From the first line of the listing below to the line with "in transmission mode.", print each line exactly, and nothing more. Leave out the pictures.
######
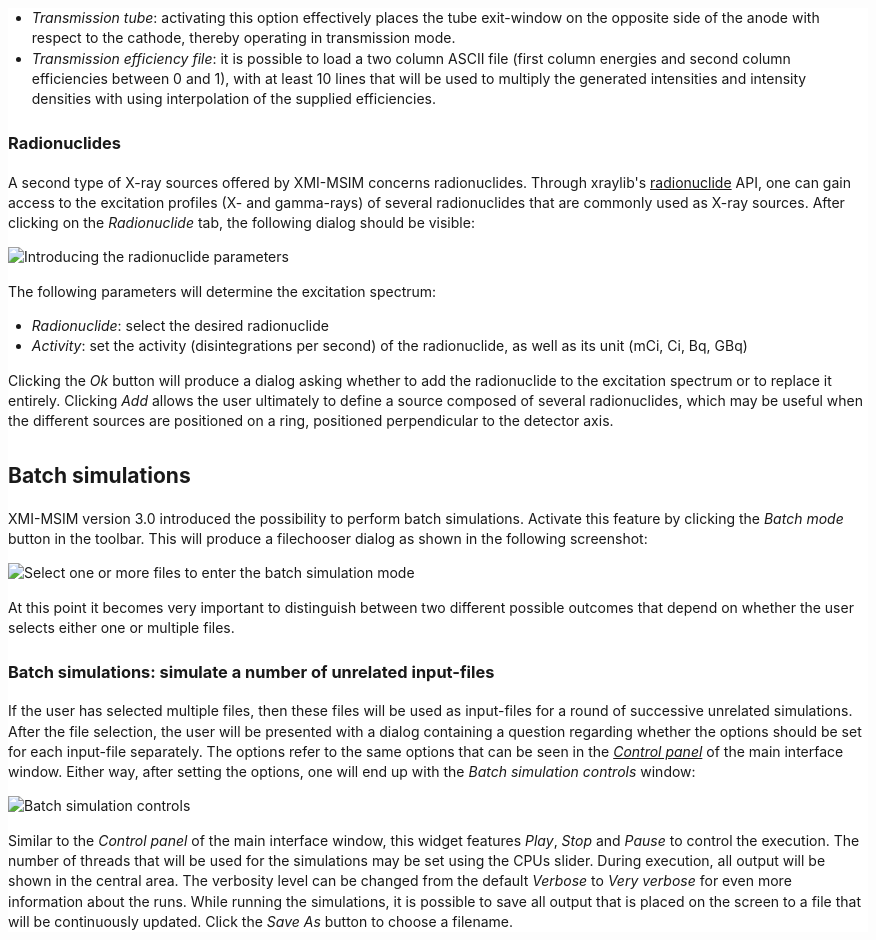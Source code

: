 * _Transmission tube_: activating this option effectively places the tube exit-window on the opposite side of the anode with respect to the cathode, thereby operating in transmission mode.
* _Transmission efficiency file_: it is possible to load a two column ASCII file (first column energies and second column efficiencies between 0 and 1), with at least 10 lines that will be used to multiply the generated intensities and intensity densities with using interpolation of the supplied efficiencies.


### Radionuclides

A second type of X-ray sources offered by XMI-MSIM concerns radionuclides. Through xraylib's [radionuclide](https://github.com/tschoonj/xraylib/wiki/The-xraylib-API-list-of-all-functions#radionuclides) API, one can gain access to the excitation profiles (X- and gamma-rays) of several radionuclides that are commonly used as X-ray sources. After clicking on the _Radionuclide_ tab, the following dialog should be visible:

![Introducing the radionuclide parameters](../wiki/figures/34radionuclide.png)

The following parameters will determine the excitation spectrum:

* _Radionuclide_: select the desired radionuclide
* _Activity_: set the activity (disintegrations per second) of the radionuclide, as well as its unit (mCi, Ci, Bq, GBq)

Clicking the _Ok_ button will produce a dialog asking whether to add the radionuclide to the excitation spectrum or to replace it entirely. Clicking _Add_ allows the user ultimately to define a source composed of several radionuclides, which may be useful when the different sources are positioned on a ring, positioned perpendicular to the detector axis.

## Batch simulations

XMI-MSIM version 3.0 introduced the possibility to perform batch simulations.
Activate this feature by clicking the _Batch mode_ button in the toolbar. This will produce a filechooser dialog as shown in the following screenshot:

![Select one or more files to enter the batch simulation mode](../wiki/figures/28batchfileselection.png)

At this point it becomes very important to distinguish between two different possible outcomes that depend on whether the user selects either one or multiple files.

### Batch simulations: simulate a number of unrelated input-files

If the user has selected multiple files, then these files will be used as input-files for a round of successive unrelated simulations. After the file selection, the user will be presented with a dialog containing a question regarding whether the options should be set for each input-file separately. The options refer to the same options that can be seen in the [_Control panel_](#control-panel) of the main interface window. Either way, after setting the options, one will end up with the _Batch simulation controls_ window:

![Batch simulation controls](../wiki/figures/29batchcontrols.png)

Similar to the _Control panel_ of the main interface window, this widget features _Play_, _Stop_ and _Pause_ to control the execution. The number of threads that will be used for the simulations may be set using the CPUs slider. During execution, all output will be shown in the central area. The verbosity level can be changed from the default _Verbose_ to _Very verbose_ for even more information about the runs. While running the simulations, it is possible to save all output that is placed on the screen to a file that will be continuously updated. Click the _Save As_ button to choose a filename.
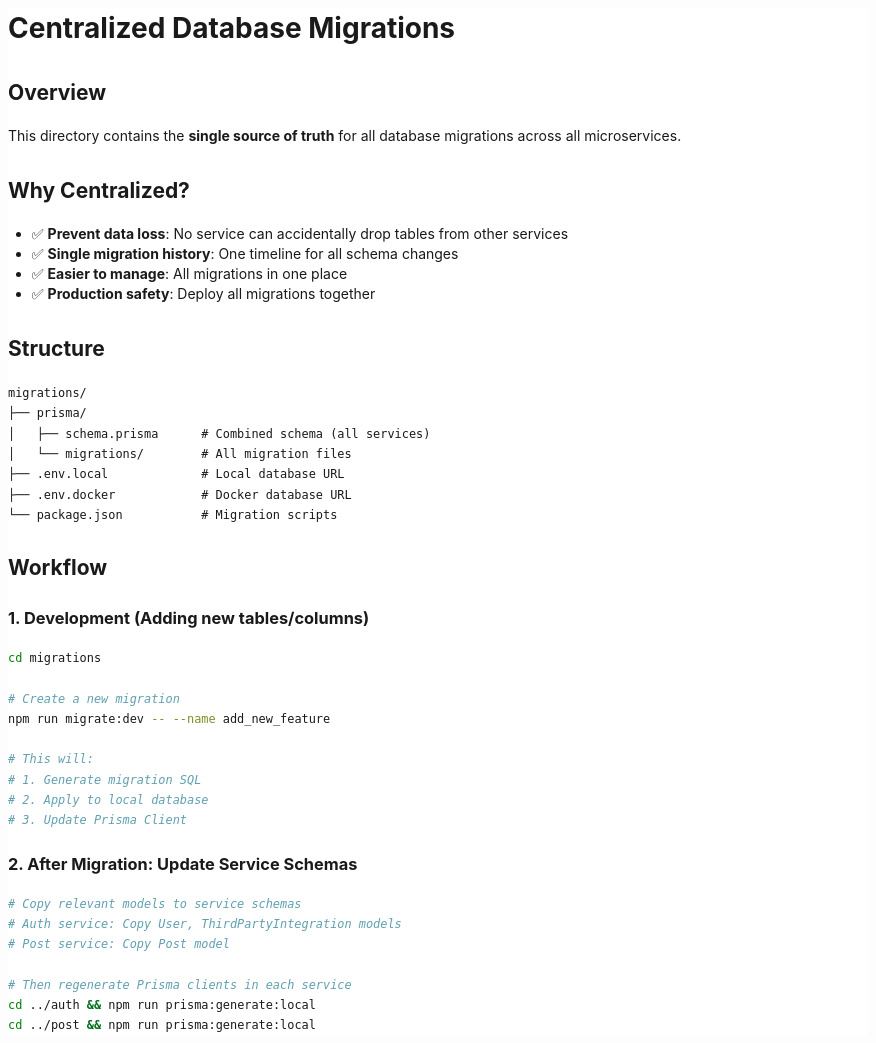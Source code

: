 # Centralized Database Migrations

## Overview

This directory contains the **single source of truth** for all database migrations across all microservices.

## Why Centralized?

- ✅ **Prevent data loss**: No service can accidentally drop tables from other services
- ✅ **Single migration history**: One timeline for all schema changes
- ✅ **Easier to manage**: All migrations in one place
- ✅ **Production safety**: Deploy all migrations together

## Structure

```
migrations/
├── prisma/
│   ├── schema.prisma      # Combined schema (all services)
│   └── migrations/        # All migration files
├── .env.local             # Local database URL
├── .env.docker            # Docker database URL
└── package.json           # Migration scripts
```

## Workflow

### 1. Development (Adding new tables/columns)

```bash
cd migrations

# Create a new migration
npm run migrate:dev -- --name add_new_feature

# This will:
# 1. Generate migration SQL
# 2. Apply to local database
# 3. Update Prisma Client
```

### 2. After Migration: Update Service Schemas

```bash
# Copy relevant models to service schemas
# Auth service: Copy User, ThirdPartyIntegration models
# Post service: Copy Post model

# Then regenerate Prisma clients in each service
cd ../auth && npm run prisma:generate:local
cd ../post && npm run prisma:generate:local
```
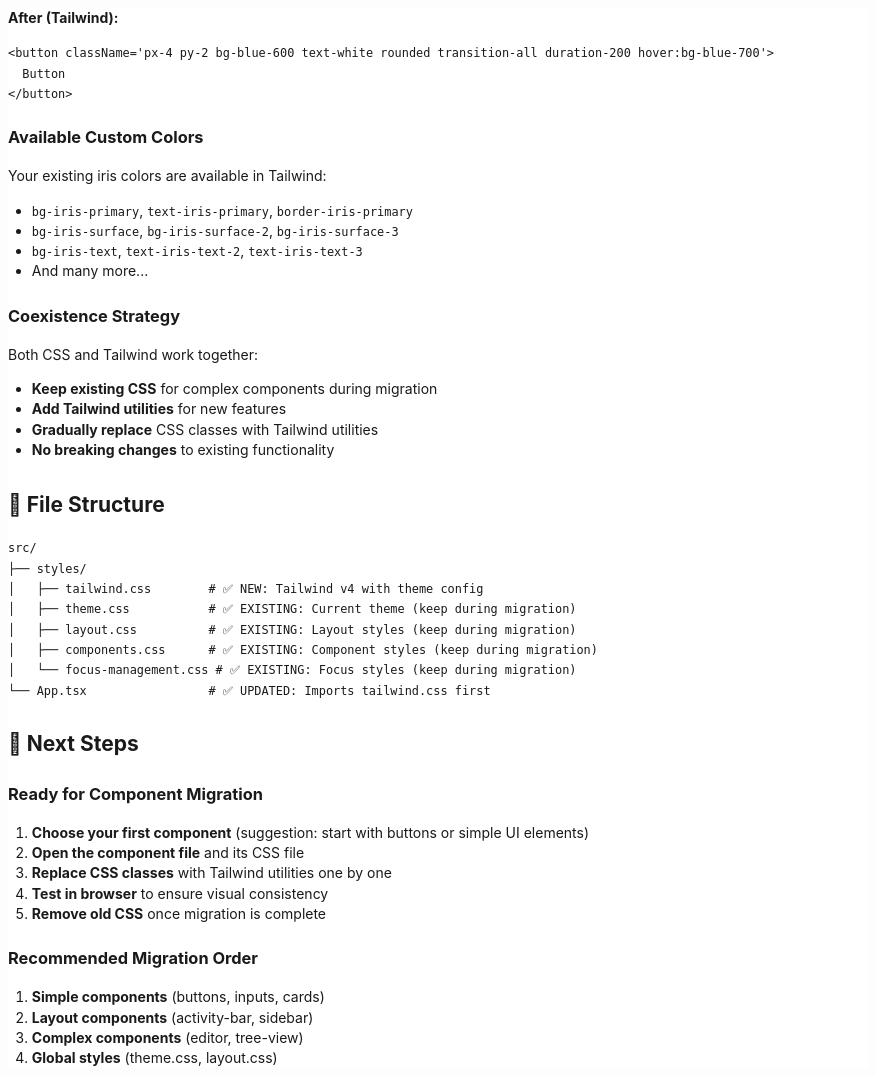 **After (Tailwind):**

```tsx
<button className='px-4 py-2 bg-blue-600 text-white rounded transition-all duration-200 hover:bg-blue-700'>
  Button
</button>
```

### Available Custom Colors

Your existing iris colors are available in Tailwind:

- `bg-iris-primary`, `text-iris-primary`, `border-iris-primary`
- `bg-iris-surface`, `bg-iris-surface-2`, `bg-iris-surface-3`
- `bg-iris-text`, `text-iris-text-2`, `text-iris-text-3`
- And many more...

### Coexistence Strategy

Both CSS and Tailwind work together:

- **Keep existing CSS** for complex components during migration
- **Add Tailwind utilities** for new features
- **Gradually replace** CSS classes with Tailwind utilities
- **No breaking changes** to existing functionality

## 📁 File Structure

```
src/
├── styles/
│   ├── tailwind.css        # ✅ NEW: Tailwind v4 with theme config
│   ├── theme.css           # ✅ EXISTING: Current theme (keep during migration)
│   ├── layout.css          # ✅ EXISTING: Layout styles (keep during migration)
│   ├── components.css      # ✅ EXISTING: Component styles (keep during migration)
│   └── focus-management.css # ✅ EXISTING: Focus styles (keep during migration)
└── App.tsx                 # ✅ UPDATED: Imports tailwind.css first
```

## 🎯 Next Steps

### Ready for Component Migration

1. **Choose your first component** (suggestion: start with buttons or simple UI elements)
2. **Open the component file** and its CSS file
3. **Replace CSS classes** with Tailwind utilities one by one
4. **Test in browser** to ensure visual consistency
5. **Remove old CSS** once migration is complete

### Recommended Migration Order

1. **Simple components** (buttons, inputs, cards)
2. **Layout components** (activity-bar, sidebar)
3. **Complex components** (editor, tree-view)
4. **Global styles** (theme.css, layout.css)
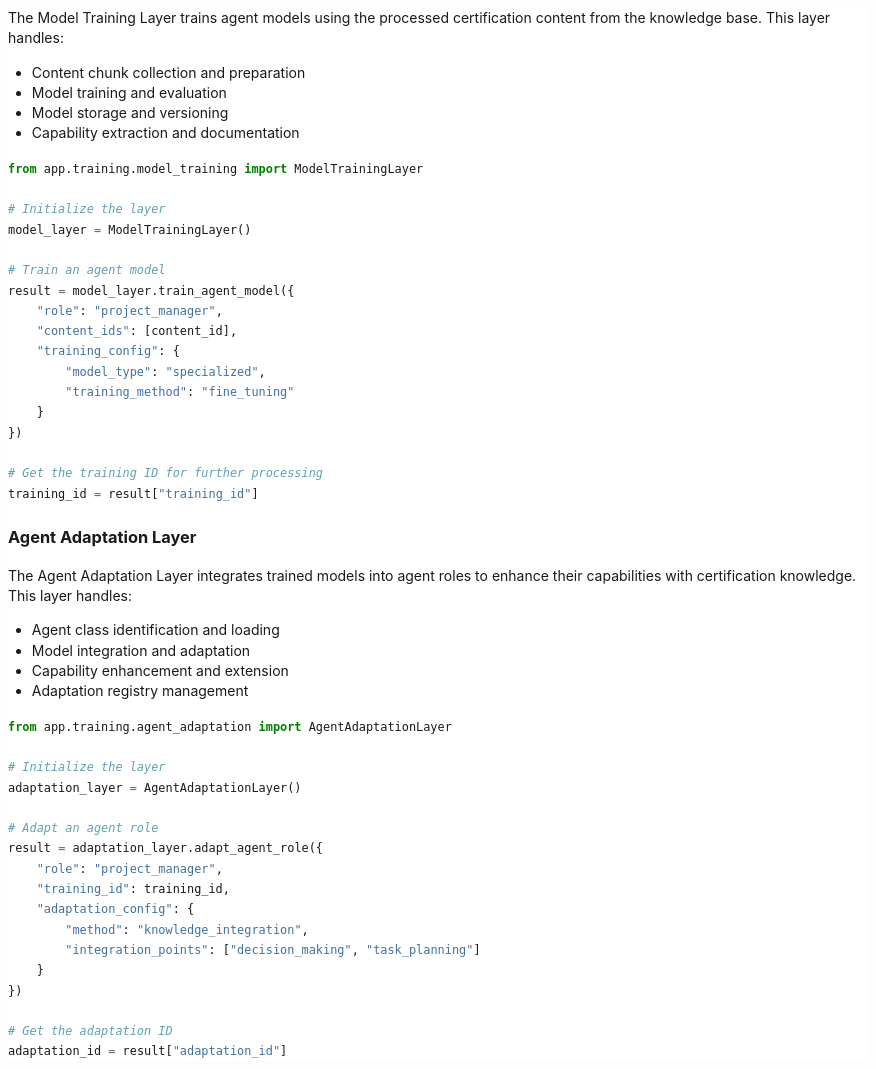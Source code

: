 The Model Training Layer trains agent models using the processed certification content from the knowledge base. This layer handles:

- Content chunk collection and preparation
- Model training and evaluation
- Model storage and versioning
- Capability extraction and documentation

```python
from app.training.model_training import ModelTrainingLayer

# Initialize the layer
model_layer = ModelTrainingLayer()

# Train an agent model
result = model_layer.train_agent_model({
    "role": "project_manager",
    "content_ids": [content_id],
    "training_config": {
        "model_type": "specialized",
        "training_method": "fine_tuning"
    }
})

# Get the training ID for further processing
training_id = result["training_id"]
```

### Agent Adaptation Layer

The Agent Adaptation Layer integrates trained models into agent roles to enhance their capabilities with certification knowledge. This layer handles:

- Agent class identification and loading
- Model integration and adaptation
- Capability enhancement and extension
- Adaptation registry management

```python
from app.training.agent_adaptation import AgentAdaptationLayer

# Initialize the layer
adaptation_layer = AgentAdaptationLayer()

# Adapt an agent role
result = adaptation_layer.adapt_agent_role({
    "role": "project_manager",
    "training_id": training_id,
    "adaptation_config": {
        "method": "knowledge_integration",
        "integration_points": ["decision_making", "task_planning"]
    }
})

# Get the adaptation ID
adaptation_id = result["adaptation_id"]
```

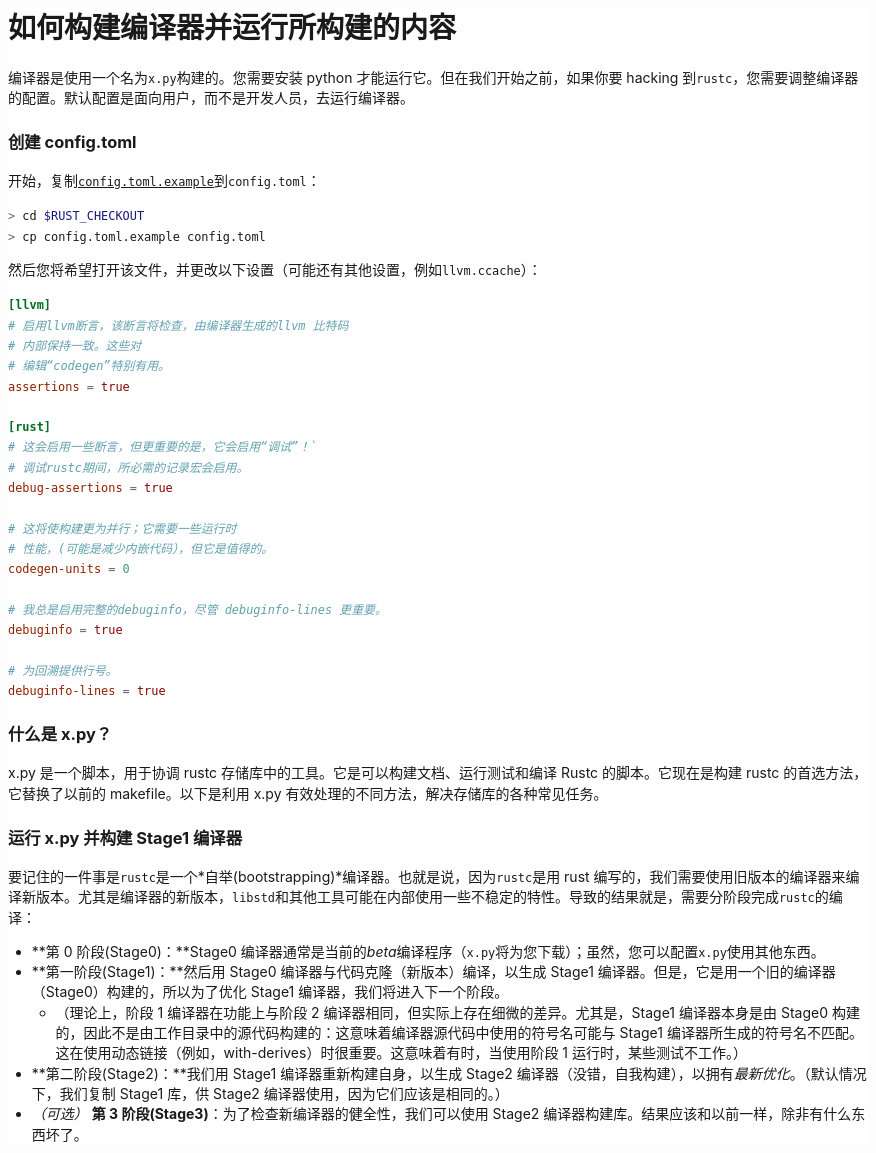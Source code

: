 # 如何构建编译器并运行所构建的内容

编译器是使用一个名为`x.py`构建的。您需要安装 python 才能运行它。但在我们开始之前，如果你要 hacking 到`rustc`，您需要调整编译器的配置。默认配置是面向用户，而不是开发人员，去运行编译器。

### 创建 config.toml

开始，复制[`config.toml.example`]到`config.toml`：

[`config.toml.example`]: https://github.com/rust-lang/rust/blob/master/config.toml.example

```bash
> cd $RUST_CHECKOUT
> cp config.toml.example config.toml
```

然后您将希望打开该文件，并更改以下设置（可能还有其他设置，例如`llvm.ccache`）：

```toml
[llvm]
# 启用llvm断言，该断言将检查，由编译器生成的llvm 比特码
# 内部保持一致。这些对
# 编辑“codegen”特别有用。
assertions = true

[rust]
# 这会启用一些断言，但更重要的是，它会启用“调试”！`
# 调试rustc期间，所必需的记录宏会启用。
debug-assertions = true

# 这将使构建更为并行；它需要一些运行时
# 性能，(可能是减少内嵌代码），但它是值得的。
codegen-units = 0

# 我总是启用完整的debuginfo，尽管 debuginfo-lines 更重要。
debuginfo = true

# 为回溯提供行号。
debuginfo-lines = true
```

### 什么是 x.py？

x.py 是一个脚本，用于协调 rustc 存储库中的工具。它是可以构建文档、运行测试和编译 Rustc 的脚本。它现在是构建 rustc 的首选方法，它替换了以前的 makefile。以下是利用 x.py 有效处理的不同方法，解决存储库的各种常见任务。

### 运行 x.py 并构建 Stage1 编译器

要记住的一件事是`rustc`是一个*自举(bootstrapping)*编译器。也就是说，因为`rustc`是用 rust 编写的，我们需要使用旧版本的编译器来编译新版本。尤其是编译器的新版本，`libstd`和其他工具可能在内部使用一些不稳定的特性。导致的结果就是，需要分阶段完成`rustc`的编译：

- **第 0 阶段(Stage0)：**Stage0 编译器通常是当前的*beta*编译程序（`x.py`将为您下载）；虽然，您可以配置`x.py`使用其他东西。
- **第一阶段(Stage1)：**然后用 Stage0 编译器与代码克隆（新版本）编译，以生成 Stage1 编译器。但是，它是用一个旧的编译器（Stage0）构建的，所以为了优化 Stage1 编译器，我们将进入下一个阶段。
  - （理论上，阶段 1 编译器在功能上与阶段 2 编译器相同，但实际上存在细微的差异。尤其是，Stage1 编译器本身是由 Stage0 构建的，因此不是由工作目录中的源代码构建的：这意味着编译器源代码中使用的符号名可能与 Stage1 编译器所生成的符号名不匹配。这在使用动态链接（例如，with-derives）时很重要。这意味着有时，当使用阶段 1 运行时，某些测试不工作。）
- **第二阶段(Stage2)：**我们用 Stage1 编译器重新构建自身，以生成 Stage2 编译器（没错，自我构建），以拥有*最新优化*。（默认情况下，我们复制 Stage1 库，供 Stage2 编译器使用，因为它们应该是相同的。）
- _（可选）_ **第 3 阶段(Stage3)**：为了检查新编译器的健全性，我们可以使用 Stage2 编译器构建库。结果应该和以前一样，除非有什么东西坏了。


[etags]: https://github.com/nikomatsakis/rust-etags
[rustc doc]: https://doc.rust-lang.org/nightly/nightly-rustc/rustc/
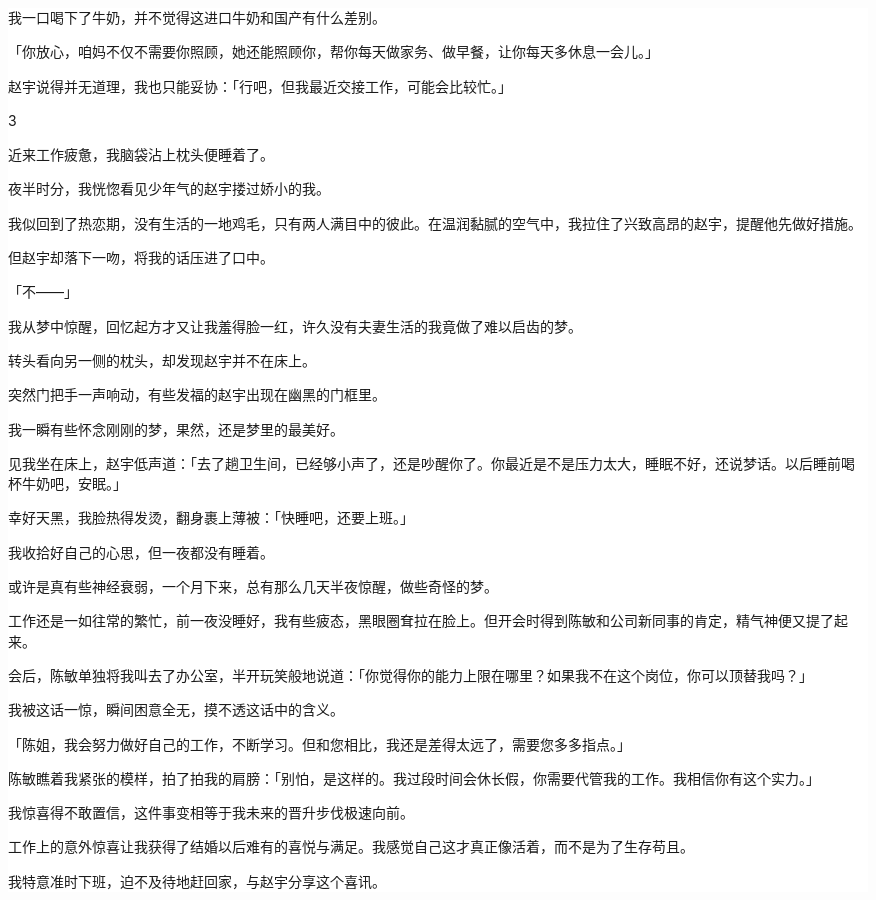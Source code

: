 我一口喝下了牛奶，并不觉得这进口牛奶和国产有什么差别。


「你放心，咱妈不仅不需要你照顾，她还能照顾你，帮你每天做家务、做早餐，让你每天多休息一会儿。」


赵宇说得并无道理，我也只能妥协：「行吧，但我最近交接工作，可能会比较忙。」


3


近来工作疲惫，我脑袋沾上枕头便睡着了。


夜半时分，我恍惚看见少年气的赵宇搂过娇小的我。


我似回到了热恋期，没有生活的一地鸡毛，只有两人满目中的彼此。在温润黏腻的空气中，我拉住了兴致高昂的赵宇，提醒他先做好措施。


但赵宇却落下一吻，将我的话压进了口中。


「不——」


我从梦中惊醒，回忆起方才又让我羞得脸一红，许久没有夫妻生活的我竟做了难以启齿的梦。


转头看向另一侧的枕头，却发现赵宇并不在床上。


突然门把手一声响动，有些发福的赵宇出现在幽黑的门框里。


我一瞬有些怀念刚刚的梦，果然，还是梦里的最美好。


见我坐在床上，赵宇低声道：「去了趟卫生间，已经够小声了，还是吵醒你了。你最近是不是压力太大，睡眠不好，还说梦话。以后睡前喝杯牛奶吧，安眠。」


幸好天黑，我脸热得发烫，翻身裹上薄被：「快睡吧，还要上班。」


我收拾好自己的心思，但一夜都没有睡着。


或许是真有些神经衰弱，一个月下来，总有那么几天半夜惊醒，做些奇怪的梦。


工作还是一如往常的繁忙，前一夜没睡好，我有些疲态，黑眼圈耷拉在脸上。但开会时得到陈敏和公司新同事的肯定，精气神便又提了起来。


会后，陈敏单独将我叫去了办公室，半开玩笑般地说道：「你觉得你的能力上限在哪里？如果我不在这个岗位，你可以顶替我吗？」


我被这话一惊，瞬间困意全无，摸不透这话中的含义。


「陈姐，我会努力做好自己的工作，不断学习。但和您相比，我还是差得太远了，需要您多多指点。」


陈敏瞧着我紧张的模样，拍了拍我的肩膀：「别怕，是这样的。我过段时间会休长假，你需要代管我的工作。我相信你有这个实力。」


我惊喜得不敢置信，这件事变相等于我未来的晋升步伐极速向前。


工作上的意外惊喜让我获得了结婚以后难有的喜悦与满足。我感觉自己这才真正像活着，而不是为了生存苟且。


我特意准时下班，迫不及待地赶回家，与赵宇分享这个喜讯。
######
> Solved problem
Source code

: * _Transmission tube_: activating this option effectively places the tube exit-window on the opposite side of the anode with respect to the cathode, thereby operating in transmission mode.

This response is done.